## Your objective:
Once you reach the line containing "## 인접 행렬 vs 인접 리스트", write out that line and every remaining line of the records exactly.

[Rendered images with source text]
■ ■ ■ ■ ■ ■ ■

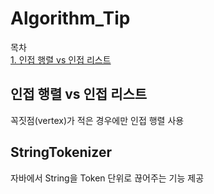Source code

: # Algorithm_Tip

목차  
[1. 인접 행렬 vs 인접 리스트](#인접-행렬-vs-인접-리스트)

## 인접 행렬 vs 인접 리스트

꼭짓점(vertex)가 적은 경우에만 인접 행렬 사용


## StringTokenizer

자바에서 String을 Token 단위로 끊어주는 기능 제공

■ ■ ■ ■ ■ ■ ■

## Answer for this exercise:
## 인접 행렬 vs 인접 리스트

꼭짓점(vertex)가 적은 경우에만 인접 행렬 사용


## StringTokenizer

자바에서 String을 Token 단위로 끊어주는 기능 제공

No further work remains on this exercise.